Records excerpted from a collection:
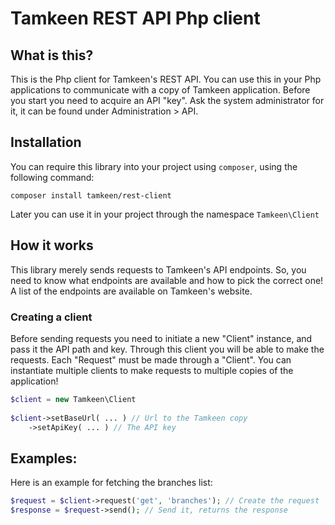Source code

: # Tamkeen REST API Php client

## What is this?
This is the Php client for Tamkeen's REST API. You can use this in your Php applications to communicate with a copy of Tamkeen application. Before you start you need to acquire an API "key". Ask the system administrator for it, it can be found under Administration > API.

## Installation
You can require this library into your project using `composer`, using the following command:
```shell
composer install tamkeen/rest-client
```
Later you can use it in your project through the namespace `Tamkeen\Client`

## How it works
This library merely sends requests to Tamkeen's API endpoints. So, you need to know what endpoints are available and how to pick the correct one! A list of the endpoints are available on Tamkeen's website.

### Creating a client
Before sending requests you need to initiate a new "Client" instance, and pass it the API path and key. Through this client you will be able to make the requests. Each "Request" must be made through a "Client". You can instantiate multiple clients to make requests to multiple copies of the application! 
```php
$client = new Tamkeen\Client
	
$client->setBaseUrl( ... ) // Url to the Tamkeen copy
    ->setApiKey( ... ) // The API key
```

## Examples:
Here is an example for fetching the branches list:
```php
$request = $client->request('get', 'branches'); // Create the request
$response = $request->send(); // Send it, returns the response
```
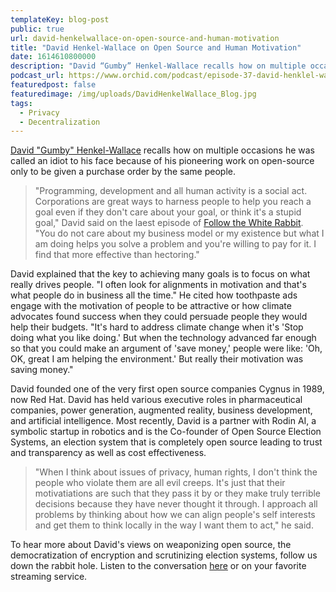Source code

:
 ```yaml
---
templateKey: blog-post
public: true
url: david-henkelwallace-on-open-source-and-human-motivation
title: "David Henkel-Wallace on Open Source and Human Motivation"
date: 1614610800000
description: "David “Gumby” Henkel-Wallace recalls how on multiple occasions he was called an idiot to his face because of his pioneering work on open-source only to be given a purchase order by the same people."
podcast_url: https://www.orchid.com/podcast/episode-37-david-henklel-wallace
featuredpost: false
featuredimage: /img/uploads/DavidHenkelWallace_Blog.jpg
tags:
  - Privacy
  - Decentralization
---
```


[David "Gumby" Henkel-Wallace](https://www.linkedin.com/in/henkelwallace/) recalls how on multiple occasions he was called an idiot to his face because of his pioneering work on open-source only to be given a purchase order by the same people.

> "Programming, development and all human activity is a social act. Corporations are great ways to harness people to help you reach a goal even if they don't care about your goal, or think it's a stupid goal," David said on the laest episode of [Follow the White Rabbit](https://www.orchid.com/podcast/episode-37-david-henklel-wallace). "You do not care about my business model or my existence but what I am doing helps you solve a problem and you're willing to pay for it. I find that more effective than hectoring." 

David explained that the key to achieving many goals is to focus on what really drives people. "I often look for alignments in motivation and that's what people do in business all the time." He cited how toothpaste ads engage with the motivation of people to be attractive or how climate advocates found success when they could persuade people they would help their budgets. "It's hard to address climate change when it's 'Stop doing what you like doing.' But when the technology advanced far enough so that you could make an argument of 'save money,' people were like: 'Oh, OK, great I am helping the environment.' But really their motivation was saving money." 

David founded one of the very first open source companies Cygnus in 1989, now Red Hat. David has held various executive roles in pharmaceutical companies, power generation, augmented reality, business development, and artificial intelligence. Most recently, David is a partner with Rodin AI, a symbolic startup in robotics and is the Co-founder of Open Source Election Systems, an election system that is completely open source leading to trust and transparency as well as cost effectiveness.

> "When I think about issues of privacy, human rights, I don't think the people who violate them are all evil creeps. It's just that their motivatiations are such that they pass it by or they make truly terrible decisions because they have never thought it through. I approach all problems by thinking about how we can align people's self interests and get them to think locally in the way I want them to act," he said.

To hear more about David's views on weaponizing open source, the democratization of encryption and scrutinizing election systems, follow us down the rabbit hole. Listen to the conversation [here](https://www.orchid.com/podcast/episode-37-david-henklel-wallace) or on your favorite streaming service.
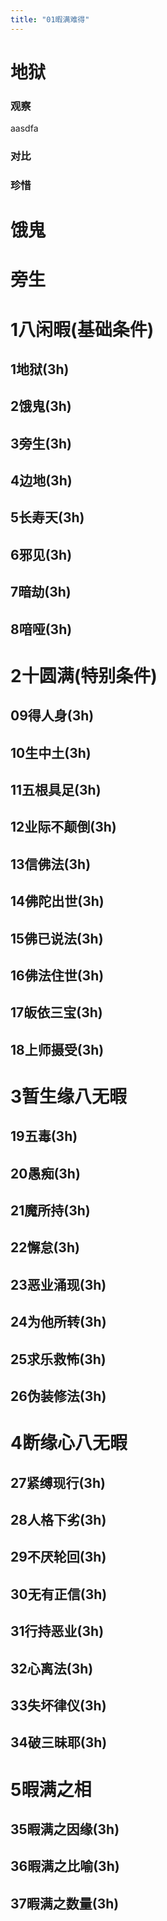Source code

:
 ```yaml
---
title: "01暇满难得"
---
```


# 地狱

### 观察

aasdfa


### 对比

### 珍惜


# 饿鬼

# 旁生

# 1八闲暇(基础条件)

## 1地狱(3h)

## 2饿鬼(3h)

## 3旁生(3h)

## 4边地(3h)

## 5长寿天(3h)

## 6邪见(3h)

## 7暗劫(3h)

## 8喑哑(3h)

# 2十圆满(特别条件)

## 09得人身(3h)

## 10生中土(3h)

## 11五根具足(3h)

## 12业际不颠倒(3h)

## 13信佛法(3h)

## 14佛陀出世(3h)

## 15佛已说法(3h)

## 16佛法住世(3h)

## 17皈依三宝(3h)

## 18上师摄受(3h)

# 3暂生缘八无暇

## 19五毒(3h)

## 20愚痴(3h)

## 21魔所持(3h)

## 22懈怠(3h)

## 23恶业涌现(3h)

## 24为他所转(3h)

## 25求乐救怖(3h)

## 26伪装修法(3h)

# 4断缘心八无暇

## 27紧缚现行(3h)

## 28人格下劣(3h)

## 29不厌轮回(3h)

## 30无有正信(3h)

## 31行持恶业(3h)

## 32心离法(3h)



## 33失坏律仪(3h)

## 34破三昧耶(3h)

# 5暇满之相

## 35暇满之因缘(3h)

## 36暇满之比喻(3h)

## 37暇满之数量(3h)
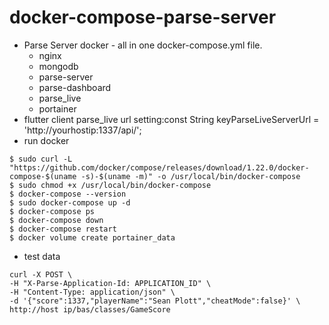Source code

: # docker-compose-parse-server
* Parse Server docker  -  all in one docker-compose.yml file.
  * nginx
  * mongodb
  * parse-server
  * parse-dashboard
  * parse_live
  * portainer
* flutter client parse_live url setting:const String keyParseLiveServerUrl = 'http://yourhostip:1337/api/';
* run docker
```shell
$ sudo curl -L "https://github.com/docker/compose/releases/download/1.22.0/docker-compose-$(uname -s)-$(uname -m)" -o /usr/local/bin/docker-compose
$ sudo chmod +x /usr/local/bin/docker-compose
$ docker-compose --version
$ sudo docker-compose up -d 
$ docker-compose ps
$ docker-compose down
$ docker-compose restart
$ docker volume create portainer_data 
```
* test data
```shell
curl -X POST \
-H "X-Parse-Application-Id: APPLICATION_ID" \
-H "Content-Type: application/json" \
-d '{"score":1337,"playerName":"Sean Plott","cheatMode":false}' \
http://host ip/bas/classes/GameScore
```
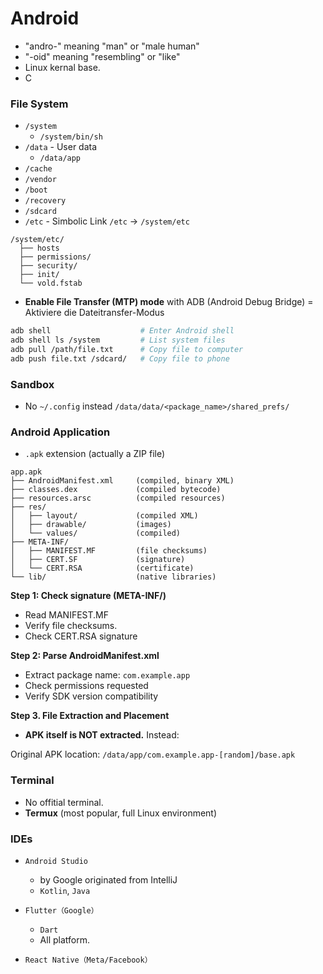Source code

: # Android

* "andro-" meaning "man" or "male human"
* "-oid" meaning "resembling" or "like"
* Linux kernal base.
* C

### File System
* `/system`
    * `/system/bin/sh`
* `/data`        - User data
    * `/data/app`
* `/cache`
* `/vendor`
* `/boot`
* `/recovery`
* `/sdcard`
* `/etc` - Simbolic Link `/etc` →  `/system/etc`
```
/system/etc/
  ├── hosts         
  ├── permissions/
  ├── security/
  ├── init/ 
  └── vold.fstab
```

* **Enable File Transfer (MTP) mode** with ADB (Android Debug Bridge) = Aktiviere die Dateitransfer-Modus 
```bash
adb shell                    # Enter Android shell
adb shell ls /system         # List system files
adb pull /path/file.txt      # Copy file to computer
adb push file.txt /sdcard/   # Copy file to phone
```

### Sandbox

* No `~/.config` instead `/data/data/<package_name>/shared_prefs/`

### Android Application
* `.apk` extension (actually a ZIP file)
```
app.apk 
├── AndroidManifest.xml     (compiled, binary XML)
├── classes.dex             (compiled bytecode)
├── resources.arsc          (compiled resources)
├── res/
│   ├── layout/             (compiled XML)
│   ├── drawable/           (images)
│   └── values/             (compiled)
├── META-INF/
│   ├── MANIFEST.MF         (file checksums)
│   ├── CERT.SF             (signature)
│   └── CERT.RSA            (certificate)
└── lib/                    (native libraries)
```


**Step 1: Check signature (META-INF/)**
- Read MANIFEST.MF
- Verify file checksums.
- Check CERT.RSA signature

**Step 2: Parse AndroidManifest.xml**
- Extract package name: `com.example.app`
- Check permissions requested
- Verify SDK version compatibility

**Step 3. File Extraction and Placement**

* **APK itself is NOT extracted.** Instead:

Original APK location:
`/data/app/com.example.app-[random]/base.apk`


### Terminal
- No offitial terminal.
- **Termux** (most popular, full Linux environment)

### IDEs

* `Android Studio` 
    * by Google originated from IntelliJ
    * `Kotlin`, `Java`
* `Flutter（Google）`
    * `Dart`
    * All platform.

* `React Native（Meta/Facebook）`


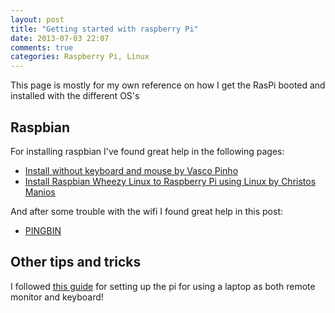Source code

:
 ```yaml
---
layout: post
title: "Getting started with raspberry Pi"
date: 2013-07-03 22:07
comments: true
categories: Raspberry Pi, Linux 
---
```


This page is mostly for my own reference on how I get the RasPi booted and installed with the different OS's
<!-- more -->

Raspbian
----------

For installing raspbian I've found great help in the following pages:

* [Install without keyboard and mouse by Vasco Pinho ](http://www.vascop.com/install-raspbian-and-configure-wi-fi-without-a-monitor-or-keyboard.html)
* [Install Raspbian Wheezy Linux to Raspberry Pi using Linux by Christos Manios](http://cmanios.wordpress.com/2013/03/10/install-raspbian-wheezy-linux-to-raspberry-pi-using-linux/)

And after some trouble with the wifi I found great help in this post:
* [PINGBIN](http://pingbin.com/2012/12/setup-wifi-raspberry-pi/)

Other tips and tricks 
---------------

I followed [this guide](http://mitchtech.net/vnc-setup-on-raspberry-pi-from-ubuntu/) for setting up the pi for using a laptop as both remote monitor and keyboard!

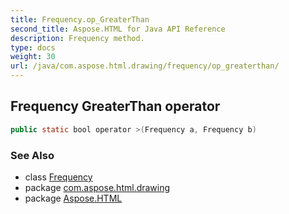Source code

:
 ```yaml
---
title: Frequency.op_GreaterThan
second_title: Aspose.HTML for Java API Reference
description: Frequency method. 
type: docs
weight: 30
url: /java/com.aspose.html.drawing/frequency/op_greaterthan/
---
```

## Frequency GreaterThan operator

```java
public static bool operator >(Frequency a, Frequency b)
```

### See Also

* class [Frequency](../)
* package [com.aspose.html.drawing](../../../com.aspose.html.drawing/)
* package [Aspose.HTML](../../../)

- EXERCISE DESCRIPTION: The answer must be all the lines above that hold the word "CERT".

- RESPONSE AREA:
│   ├── CERT.SF             (signature)
│   └── CERT.RSA            (certificate)
- Check CERT.RSA signature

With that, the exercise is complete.